On this basis, XR’s figureheads also reject class politics and the trappings of the “radical left.” Among the group’s core principles is opposition to “blaming and shaming.” This is framed largely as a matter of internal culture, of avoiding public call-outs in favor of face-to-face dialogue. Its civil disobedience template, however, also reflects a reluctance to name enemies. Discrete actions have targeted institutions such as the London Stock Exchange and the UK’s Treasury, but the largest-scale actions have aimed more generally at disrupting business-as-usual in major city centers, in an attempt to provoke a government response.
Some actions have spectacularly misfired, most notably one at the tail end of October’s two-week rebellion. A small group of XR activists glued themselves to a London Tube carriage, blocking a train in a working-class part of East London at rush hour. Angry commuters eventually pulled the protesters off the train, kicking and punching at least one of them after dragging him to the ground.
XR organizers have since conceded that the Tube protest was a mistake and said that they are reconsidering their strategy in light of it, particularly given the “dismay” among some members over the choice of tactics. But it is far from the only source of contention within the group. Members of XR Scotland opened the October week of action by unfurling banners reading “Decolonise XR” and “Climate Struggle = Class Struggle.” Others have formed an independent offshoot of the group named Global Justice Rebellion, which explicitly identifies itself as anticapitalist and antiracist. XR’s U.S. organizers have added a fourth demand—for a just transition, including “reparations and remediation led by and for Black people, Indigenous people, people of color and poor communities”—to the group’s core three.

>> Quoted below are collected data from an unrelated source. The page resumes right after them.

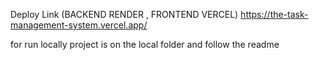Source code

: Deploy Link (BACKEND RENDER , FRONTEND VERCEL)
https://the-task-management-system.vercel.app/


for run locally project is on the local folder and follow the readme 
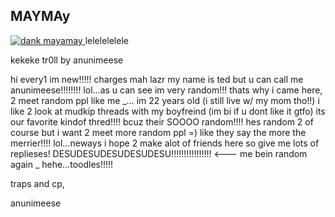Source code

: MAYMAy
-----------
<a href="http://akk.li/pics/anne/jpg">![dank mayamay](http://cdn.alltheragefaces.com/img/faces/large/laughing-lol-crazy-clean-l.png)
</a>
lelelelelele

kekeke tr0ll by anunimeese


hi every1 im new!!!!! charges mah lazr my name is ted but u can call me anunimeese!!!!!!!! lol…as u can see im very random!!! thats why i came here, 2 meet random ppl like me _… im 22 years old (i still live w/ my mom tho!!) i like 2 look at mudkip threads with my boyfreind (im bi if u dont like it gtfo) its our favorite kindof thred!!!! bcuz their SOOOO random!!!! hes random 2 of course but i want 2 meet more random ppl =) like they say the more the merrier!!!! lol…neways i hope 2 make alot of friends here so give me lots of replieses! DESUDESUDESUDESUDESU!!!!!!!!!!!!!!!! <--- me bein random again _ hehe…toodles!!!!!

traps and cp,

anunimeese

Members of Global Justice Rebellion are pushing XR’s leadership to adopt this fourth demand as part of their international platform. But it remains an uphill battle. XR’s leaders “don’t want to say anything ‘too left-wing’ because then they put off liberals and conservatives,” Cameron Joshi, a spokesperson for Global Justice Rebellion, told VICE. “They believe that’s the only way they’re going to reach the critical mass they need.”
In the UK, where December’s general election could mean the difference between vague gestures toward decarbonizing by 2050 and an aggressive plan to do so by 2030—which a majority of the public backs—the limits of XR’s apolitical stance are all the more palpable. The resistance among XR’s leadership to endorse Labour “shows a real blindness to actual power dynamics and how things get done,” says Aranyo Aarjan, another spokesperson for Global Justice Rebellion.
The most fraught issue facing the group—one that it has, no doubt intentionally, kept in the background—is migration. XR’s Declaration of Rebellion lists “mass migration” as one of the alarming future effects of ecological breakdown, and one prominent XR member (and longtime UK Green Party campaigner) Rupert Read has written of the need to “rein in immigration.” But it’s hard to say how widespread such sentiments are among the group’s adherents. After his 2014 article on the subject resurfaced this October, Read himself stressed in a speech that XR should “make very clear that climate refugees are welcome here.”
If nothing else, the controversy confirmed that there is no such thing as apolitical organizing, let alone an apolitical climate movement. As climate change slowly pushes the deniers into irrelevance and imposes itself as the twenty-first century’s most pressing issue, the fundamental battle lines will be over how to confront the crisis.
This has not been lost on the far right, some of whose European exponents are already using climate change to make a case for more militarized borders. “As climate impacts continue to ramp up,” Kate Aronoff has written on the Dissent website, “there’s no reason to believe an international focus on it will automatically lend itself either to progressive or even small-d democratic politics.”
Extinction Rebellion’s big-tent approach—which has required it to remain vague about the “how” of confronting climate change—has been an effective mobilizing strategy in the short term but offers few answers to the burning questions of twenty-first-century politics. The group’s second, extremely ambitious demand—that governments bring their economies to net-zero emissions by 2025—does less to answer the “how” question than to put a bullhorn to it.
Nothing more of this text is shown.